I woke up this morning thinking about my 2008 PhD research (Harris). I spent months living on a road protest site and I recalled how bonding that was. And then it dawned on me; I’d missed a fundamental aspect of the research; the power of community. Living together and working to save the land from a road project united us in a deep and powerful way; it created an embodied connection. That brought to mind an online psychedelic integration meeting I was in last week. Over 50 people came together for ten days of psychedelic training and experiences, and one of the key themes that emerged from our first integration meeting was the power of the community we’d created: There were even suggestions that it was more important than the psychedelic experience itself.
A pattern suddenly appeared, like seeing saltwater suddenly crystalize as it reaches a critical point of saturation: the liminal space of protest camps, communitas and millennia of human experience all highlight the power of community. I’d completely missed that in my PhD thesis – written fifteen years ago – because it’s so obvious. It’s like the imaginary fish who doesn’t notice water because it’s all around. While this is an exciting revelation, it’s a huge subject and will slow down work on the book I’m writing on the embodied pathways of connection. For now, I’ll just highlight a few of the threads I’m following.
Community is fundamental to indigenous healing and “the traditional use of psychoactive plants can help to enhance it” (Ona, Berrada & Bouso, 2021). Despite the importance of community for psychedelic work, it’s frequently lacking in recent approaches. Jules Evans said it well: “At the moment, psychedelics offer a very modern sort of religion – long on ‘experience’, short on community. That risks exacerbating the loneliness and isolation that cause a lot of our suffering in the first place” (Evans, 2021).
However, the ACER model of integration created by Ros Watts has community at its heart: “It is this collective aspect that, although proven to be of great benefit to overall wellbeing, is often missing from the Western model of healing” (https://acerintegration.com/). Ros is ahead of the game: She recognized the central role of community early on and made it the foundation of her work.
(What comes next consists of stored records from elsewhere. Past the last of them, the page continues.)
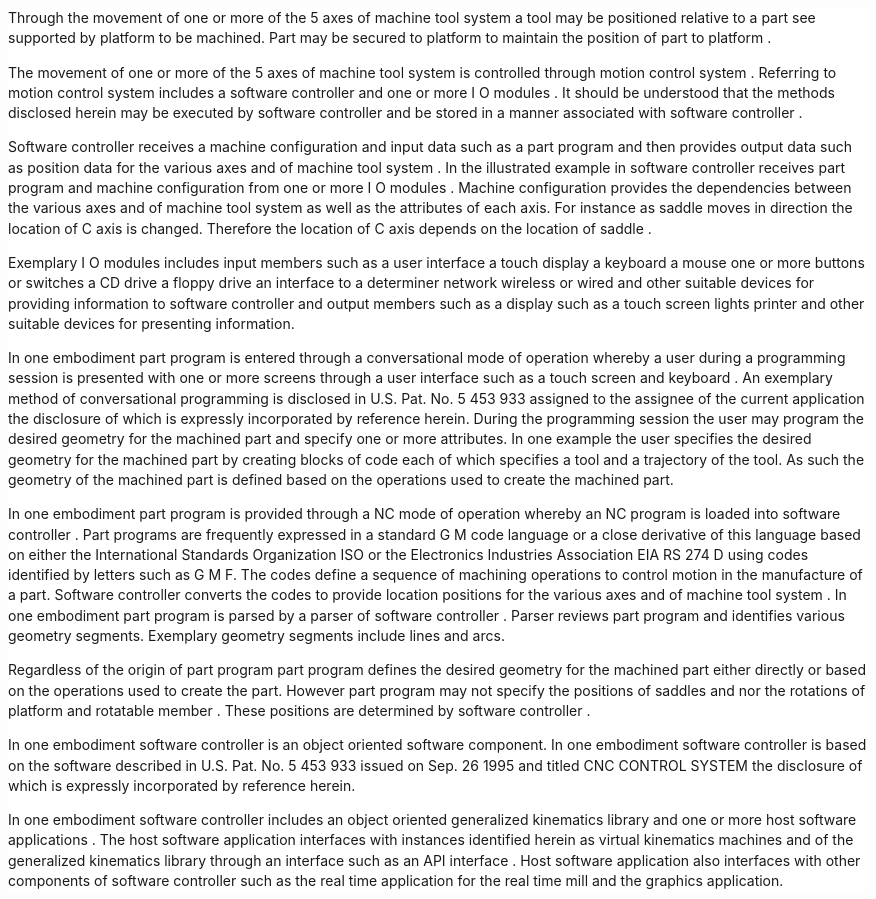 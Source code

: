 Through the movement of one or more of the 5 axes of machine tool system a tool may be positioned relative to a part see supported by platform to be machined. Part may be secured to platform to maintain the position of part to platform .

The movement of one or more of the 5 axes of machine tool system is controlled through motion control system . Referring to motion control system includes a software controller and one or more I O modules . It should be understood that the methods disclosed herein may be executed by software controller and be stored in a manner associated with software controller .

Software controller receives a machine configuration and input data such as a part program and then provides output data such as position data for the various axes and of machine tool system . In the illustrated example in software controller receives part program and machine configuration from one or more I O modules . Machine configuration provides the dependencies between the various axes and of machine tool system as well as the attributes of each axis. For instance as saddle moves in direction the location of C axis is changed. Therefore the location of C axis depends on the location of saddle .

Exemplary I O modules includes input members such as a user interface a touch display a keyboard a mouse one or more buttons or switches a CD drive a floppy drive an interface to a determiner network wireless or wired and other suitable devices for providing information to software controller and output members such as a display such as a touch screen lights printer and other suitable devices for presenting information.

In one embodiment part program is entered through a conversational mode of operation whereby a user during a programming session is presented with one or more screens through a user interface such as a touch screen and keyboard . An exemplary method of conversational programming is disclosed in U.S. Pat. No. 5 453 933 assigned to the assignee of the current application the disclosure of which is expressly incorporated by reference herein. During the programming session the user may program the desired geometry for the machined part and specify one or more attributes. In one example the user specifies the desired geometry for the machined part by creating blocks of code each of which specifies a tool and a trajectory of the tool. As such the geometry of the machined part is defined based on the operations used to create the machined part.

In one embodiment part program is provided through a NC mode of operation whereby an NC program is loaded into software controller . Part programs are frequently expressed in a standard G M code language or a close derivative of this language based on either the International Standards Organization ISO or the Electronics Industries Association EIA RS 274 D using codes identified by letters such as G M F. The codes define a sequence of machining operations to control motion in the manufacture of a part. Software controller converts the codes to provide location positions for the various axes and of machine tool system . In one embodiment part program is parsed by a parser of software controller . Parser reviews part program and identifies various geometry segments. Exemplary geometry segments include lines and arcs.

Regardless of the origin of part program part program defines the desired geometry for the machined part either directly or based on the operations used to create the part. However part program may not specify the positions of saddles and nor the rotations of platform and rotatable member . These positions are determined by software controller .

In one embodiment software controller is an object oriented software component. In one embodiment software controller is based on the software described in U.S. Pat. No. 5 453 933 issued on Sep. 26 1995 and titled CNC CONTROL SYSTEM the disclosure of which is expressly incorporated by reference herein.

In one embodiment software controller includes an object oriented generalized kinematics library and one or more host software applications . The host software application interfaces with instances identified herein as virtual kinematics machines and of the generalized kinematics library through an interface such as an API interface . Host software application also interfaces with other components of software controller such as the real time application for the real time mill and the graphics application.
This is a radical move in the Global North, where the psychedelic substance is typically the star of the show.
Maureen O’Hara and John Wood observed some extraordinary experiences in the person-centered ‘conscious communities’ they studied. They found that individual participants often became “deeply attuned to themselves as individual centers of consciousness” and “interpersonally attuned to each other in an ‘I-Thou’ relationship”. Yet at the same time everyone was “attuned to the group as a whole entity”. People tapped into “deeper levels of empathy and intuition”, accessing “extraordinary” levels of perception “that went beyond ordinary Western ways of knowing”. Members of these communities “frequently attained spiritual trance states usually achieved only after decades of meditative practice”. There seems to be the kind of expansion of individual consciousness “beyond individual ego-boundaries” (2005) that I’ve modelled using the cognitive iceberg.
A 2021 research paper on psychedelic communitas concluded that we may need “to question some of the fundamental cultural assumptions from, and into which psychedelic therapies are emerging – so that psychedelic treatments may not merely remain a “chemical holiday” … but instead, foster meaningful connections within relationships and communities” (Kettner, et. al. 2021)
The profound power of community highlights a tension within psychedelic research. The Western psychological approach typically studies an individual’s psychedelic journey in a clinical setting. This is rooted in a psychology “based on the individual as self-contained, as atomic – a self which fashions itself as separate from the other” (Bhatia, 2020).
But this idea is deeply flawed and psychedelic research is widening the cracks. Sometime soon there may be a crisis, a paradigm shift driven by new scientific evidence. The notion of the autonomous individual, so precious to the ideology of the Global North, will become exposed as nothing more than a hollow ideological myth.